Since the promising results of Rosenthal et al.,[9] in the management of osteoid osteoma with RFA, a large number of studies evaluating RFA of osteoid osteoma have been reported in the literature. Most of these studies found very high technical success rates (100%) and good primary success rates with a single session of ablation ranging from 76% to 100%.[10],[11],[12],[13],[14],[15],[16],[17] The secondary success rate after repeated ablations ranged from 87% to 100%. Hence, this minimally invasive technique has become the method of choice for treatment of osteoid osteomas, provided that the diagnosis is based on a typical clinical, scintigraphy, and CT presentation.[18] To our knowledge, there are few reports in the literature regarding the role of percutaneous RFA in treating osteoid osteomas in children at atypical locations.

Our study of RFA of osteiod osteoma included 30 pediatric patients. Our technical success rate was 100%, which is similar to most of the other studies (100%). In our study in the pediatric population, the primary and secondary clinical success ratings were 96.66% and 100%, respectively, which are comparable to success rates in most other studies among adults, where primary success and secondary success ranged from 76% to 100% and 87% to 100%, respectively.[10],[11],[12],[13],[14],[15],[16],[17] In a study done by Donkol et al.[19] on the efficacy of RFA of osteiod osteoma in children showed that the technical success, primary clinical success, and secondary clinical success rates were 91.3%, 78.2%, and 82.6% respectively. Donkol et al.[19] and Vanderschueren et al.,[20] in their studies, showed that lower age can be a risk factor for lower clinical success rate. This can be explained by the greater technical difficulty during ablation of osteoid osteoma in children due to the small body mass, difficulty in positioning and fixation of the needle, and shorter ablation time (range: 2–6 min in their study) for each procedure. Our study showed that if technical success is 100% and if strict desired temperature (90°C) can be maintained for desired time (6 min) using controlled power (wattage) delivery (60–100 W) then high clinical success can be achieved even in pediatric population similar to adult population.

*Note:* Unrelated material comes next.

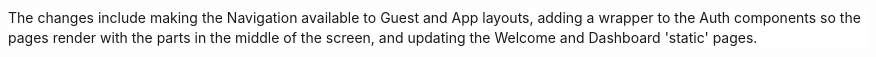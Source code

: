The changes include making the Navigation available to Guest and App layouts, adding a wrapper to the Auth components so the pages render with the parts in the middle of the screen, and updating the Welcome and Dashboard 'static' pages.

In our study, transient radial nerve palsy was the only complication. This happened in a child with radial head (technically challenging position) osteoid osteoma who had developed an immediate post procedure weakness of wrist and finger extension as the lesion was very close to posterior interosseous nerve. This slowly recovered with physiotherapy. There are few case reports of likely articular cartilage damage in weight bearing joints such as acetabulum following CT-guided percutaneous RFA of juxta-articular osteoid osteoma, however, it was not confirmed whether the articular cartilage was damaged only by head due to RFA or if it had also been weakened before by the osteiod osteoma.[21] Another study by Papagelopoulos et al.[22] on RFA of intra-articular osteoid osteoma of the hip showed that there is good ossification and bone regeneration following RFA and that it is a safe and effective treatment even for intra-articular lesions. No delayed complications were observed in our study.

In comparison to percutaneous CT-guided curettage of osteiod osteoma, during RFA there is lack of confirmation of histological diagnosis. However, there are other disadvantages of curettage technique that it is little more traumatic with complications of neuropraxia, skin abrasions, damage to blood vessels especially in femur leading to avascular necrosis, and frequently incomplete curettage.[23] We suggest that when the clinical and radiological features are not typical, the technique should be supplemented with a core biopsy from the nidus area. This is specially indicated when the differential diagnosis is infection as management will be required.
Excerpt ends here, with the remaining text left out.